00:00 Speaker A
George, let me stick with you here because there’s so many people that are focused on are we in an AI bubble? I I would argue we might be seeing the signs of a a broader stock market bubble. and I’m saying I’m not saying I’m right. It’s hard to predict these things. Maybe I have don’t have any clue what I’m talking about. But do you see signs that investors are too just uh anxious to own stocks here?
00:29 George
Oh, yeah. And you’ve got the percentage of American households that own stocks being at all-time highs right now as well. So, are we rich? Are we in something of a bubble? Yes, I would agree with that. But I would say that the the fad trades, whether it’s AI or space or defense tech or things like that are in much more of a bubble than for instance, healthcare, which you brought up earlier. It’s it’s a market of stocks, it’s not a stock market. So you go look at stocks that have a bright future and are going to do well and that aren’t so overvalued that your margin of safety is is low. But you don’t say, oh, I’m not going to own any AI. I’m not going to own Google and Amazon because it’s it’s they’re spending too much and it’s not real. You you own you you’re balanced, you’re diversified. You’ve got exposure to everything. You just may wait something a little higher that’s much more attractive. And one other comment about small caps is the Fed is still cutting interest rates and small caps have a lot more debt than some of these mega cap stocks. So they they get a bump on their earnings just by uh re re uh redoing their debt and getting lower interest rates on their debt or having less debt to pay or paying it down.
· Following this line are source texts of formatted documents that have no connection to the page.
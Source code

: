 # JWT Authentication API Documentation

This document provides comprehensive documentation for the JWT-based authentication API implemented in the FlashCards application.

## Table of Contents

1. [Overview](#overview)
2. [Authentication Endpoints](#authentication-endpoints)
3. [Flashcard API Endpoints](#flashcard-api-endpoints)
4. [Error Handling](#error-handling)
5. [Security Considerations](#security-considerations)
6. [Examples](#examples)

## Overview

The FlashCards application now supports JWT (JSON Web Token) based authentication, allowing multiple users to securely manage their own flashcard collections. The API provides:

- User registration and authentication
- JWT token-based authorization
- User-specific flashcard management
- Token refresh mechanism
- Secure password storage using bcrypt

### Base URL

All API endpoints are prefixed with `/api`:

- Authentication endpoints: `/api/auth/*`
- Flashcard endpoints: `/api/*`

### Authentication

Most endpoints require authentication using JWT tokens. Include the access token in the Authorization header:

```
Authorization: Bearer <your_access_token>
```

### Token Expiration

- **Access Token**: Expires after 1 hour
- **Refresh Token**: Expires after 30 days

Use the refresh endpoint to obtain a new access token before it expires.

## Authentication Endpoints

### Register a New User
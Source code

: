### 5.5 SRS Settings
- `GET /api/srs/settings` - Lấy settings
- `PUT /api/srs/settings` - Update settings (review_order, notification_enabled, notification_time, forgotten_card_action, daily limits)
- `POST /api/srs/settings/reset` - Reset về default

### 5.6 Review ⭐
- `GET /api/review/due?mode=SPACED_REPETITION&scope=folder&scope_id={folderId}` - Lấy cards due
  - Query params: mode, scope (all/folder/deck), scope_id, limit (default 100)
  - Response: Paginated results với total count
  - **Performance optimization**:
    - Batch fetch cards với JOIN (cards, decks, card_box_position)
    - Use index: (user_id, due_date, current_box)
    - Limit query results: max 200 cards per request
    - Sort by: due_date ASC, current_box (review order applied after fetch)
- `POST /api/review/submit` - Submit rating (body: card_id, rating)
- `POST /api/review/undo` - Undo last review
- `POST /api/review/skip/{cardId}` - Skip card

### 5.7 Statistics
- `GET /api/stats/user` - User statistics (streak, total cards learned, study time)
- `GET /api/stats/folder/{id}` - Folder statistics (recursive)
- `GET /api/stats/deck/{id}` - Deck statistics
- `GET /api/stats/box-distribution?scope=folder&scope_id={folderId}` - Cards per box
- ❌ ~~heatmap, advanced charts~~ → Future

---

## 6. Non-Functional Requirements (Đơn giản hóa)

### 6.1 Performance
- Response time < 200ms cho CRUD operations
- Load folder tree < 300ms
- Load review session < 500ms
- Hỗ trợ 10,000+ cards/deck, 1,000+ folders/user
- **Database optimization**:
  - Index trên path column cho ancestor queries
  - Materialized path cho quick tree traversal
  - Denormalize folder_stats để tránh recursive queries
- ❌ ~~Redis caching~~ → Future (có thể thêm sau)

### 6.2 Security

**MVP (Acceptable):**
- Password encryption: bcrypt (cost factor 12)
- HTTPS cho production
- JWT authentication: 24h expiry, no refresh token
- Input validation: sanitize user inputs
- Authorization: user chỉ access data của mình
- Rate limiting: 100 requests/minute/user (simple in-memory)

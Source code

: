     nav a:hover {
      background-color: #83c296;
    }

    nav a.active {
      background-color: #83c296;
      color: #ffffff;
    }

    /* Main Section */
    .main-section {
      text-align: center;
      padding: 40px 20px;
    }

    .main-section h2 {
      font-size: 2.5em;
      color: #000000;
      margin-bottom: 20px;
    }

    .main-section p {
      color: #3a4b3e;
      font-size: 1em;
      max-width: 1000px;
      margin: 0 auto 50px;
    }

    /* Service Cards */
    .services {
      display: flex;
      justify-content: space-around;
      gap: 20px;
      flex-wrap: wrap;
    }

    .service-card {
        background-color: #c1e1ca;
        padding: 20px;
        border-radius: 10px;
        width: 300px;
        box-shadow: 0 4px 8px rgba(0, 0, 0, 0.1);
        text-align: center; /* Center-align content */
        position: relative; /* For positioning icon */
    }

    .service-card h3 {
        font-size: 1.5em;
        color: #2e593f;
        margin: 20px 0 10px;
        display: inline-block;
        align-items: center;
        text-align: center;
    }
So they’ve got a a lot of wins at their back right now.
01:54 Speaker A
Sam, you are a master of all things data. You’ve seen a lot of cycles. Do you see irrational exuberance in markets?
02:04 Sam
Well, as George had mentioned, uh yeah, I guess though in terms of valuations by by the end of October of this year, we were trading at two standard deviations above the mean uh for the S&P 500’s PE ratio. You’re looking at the uh Buffet indicator, which is the market cap of the S&P 500 divided by the uh nominal GDP and normally we would get nervous between 100 and 120% as we did before the uh tech bubble bursting in 2000, financial crisis in 07 and then uh the Covid uh bear market of 2020. Uh, but today we’re at about 190%. Um, so I would tend to say that yes, valuations are elevated, um, but they could last a bit longer. Uh some has there has to be some sort of a trigger uh and right now we haven’t found it yet.